I realize that in the preceding weeks, inmate No. 163214 had driven his now-infamous white Hyundai Elantra by the three-level house at 1122 King Road numerous times—casing the joint, as it were. Whatever was going through his mind, until opening the sliding glass door and entering that morning, he could have had an epiphany. He could have realized the utter madness of his plan, made a 180-degree turn and gone back to his Wazzu campus apartment, tossing out his Ka-Bar knife along the way. That inmate No. 163214 did not is a source of profound sorrow and bewilderment to the victims’ families and friends, to the two universities involved, to his own family and to strangers in distant lands—me, for example.
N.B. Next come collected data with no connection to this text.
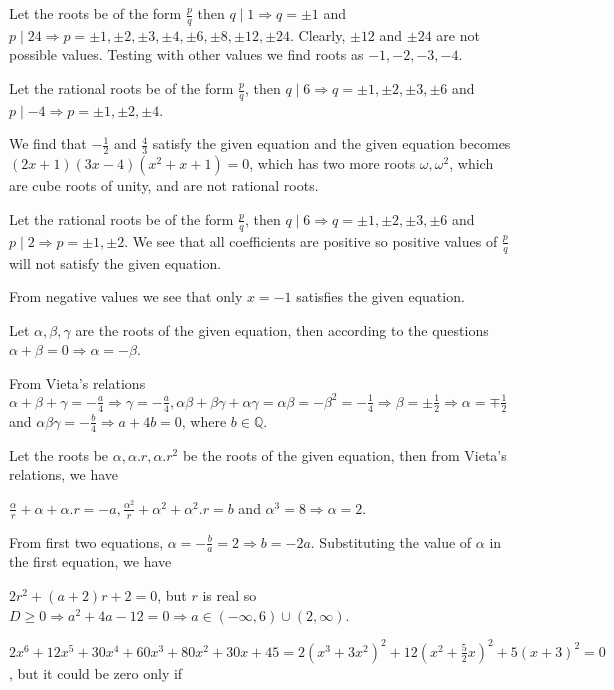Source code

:   Let the roots be of the form $\frac{p}{q}$ then $q\mid 1 \Rightarrow q = \pm 1$ and $p\mid 24 \Rightarrow
  p = \pm1, \pm2, \pm3, \pm4, \pm6, \pm8, \pm12, \pm24$. Clearly, $\pm12$ and $\pm24$ are not possible
  values. Testing with other values we find roots as $-1, -2, -3, -4$.
\item Let the rational roots be of the form $\frac{p}{q}$, then $q\mid 6 \Rightarrow q = \pm1, \pm2, \pm3,
  \pm6$ and $p\mid -4 \Rightarrow p = \pm 1, \pm2, \pm4$.

  We find that $-\frac{1}{2}$ and $\frac{4}{3}$ satisfy the given equation and the given equation becomes
  $(2x + 1)(3x - 4)(x^2 + x + 1) = 0$, which has two more roots $\omega, \omega^2$, which are cube roots of
  unity, and are not rational roots.
\item Let the rational roots be of the form $\frac{p}{q}$, then $q\mid 6 \Rightarrow q = \pm1, \pm2, \pm3,
  \pm6$ and $p\mid 2 \Rightarrow p = \pm1, \pm2$. We see that all coefficients are positive so positive
  values of $\frac{p}{q}$ will not satisfy the given equation.

  From negative values we see that only $x = -1$ satisfies the given equation.
\item Let $\alpha, \beta, \gamma$ are the roots of the given equation, then according to the questions
  $\alpha + \beta = 0 \Rightarrow \alpha = -\beta$.

  From Vieta's relations $\alpha + \beta + \gamma = -\frac{a}{4}\Rightarrow \gamma = -\frac{a}{4}, \alpha \beta
  + \beta\gamma + \alpha\gamma = \alpha\beta = -\beta^2 = -\frac{1}{4}\Rightarrow \beta =
  \pm\frac{1}{2} \Rightarrow \alpha = \mp\frac{1}{2}$ and $\alpha\beta\gamma = -\frac{b}{4}\Rightarrow a +
  4b = 0$, where $b\in\mathbb{Q}$.
\item Let the roots be $\alpha, \alpha.r, \alpha.r^2$ be the roots of the given equation, then from Vieta's
  relations, we have

  $\frac{\alpha}{r} + \alpha + \alpha.r = -a, \frac{\alpha^2}{r} + \alpha^2 + \alpha^2.r = b$ and $\alpha^3
  = 8 \Rightarrow \alpha = 2$.

  From first two equations, $\alpha = -\frac{b}{a} = 2 \Rightarrow b = -2a$. Substituting the value of
  $\alpha$ in the first equation, we have

  $2r^2 + (a + 2)r + 2 = 0$, but $r$ is real so $D\geq 0 \Rightarrow a^2 + 4a - 12 = 0 \Rightarrow
  a\in(-\infty, 6)\cup(2, \infty)$.
\item $2x^6 + 12x^5 + 30x^4 + 60x^3 + 80x^2 + 30x + 45 = 2(x^3 + 3x^2)^2 + 12\left(x^2 +
  \frac{5}{2}x\right)^2 + 5(x + 3)^2 = 0$, but it could be zero only if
He was born on November 21, 1994 and lived in four small towns in the Pocono Mountains north of Philadelphia: Effort, Brodheadsville, Bartonsville and Albrightsville. The latter is where at 3 a.m. on December 30, 2022, about 50 heavily armed law enforcement officers barged into the family home and put inmate No. 163214 under arrest. He told the cops as well as his parents Maryann and Michael, and sisters Melissa and Amanda that he had nothing to do with the murders in far-off Moscow, Idaho. His well-scrubbed Hyundai, which he had driven cross-country with his father, was parked outside.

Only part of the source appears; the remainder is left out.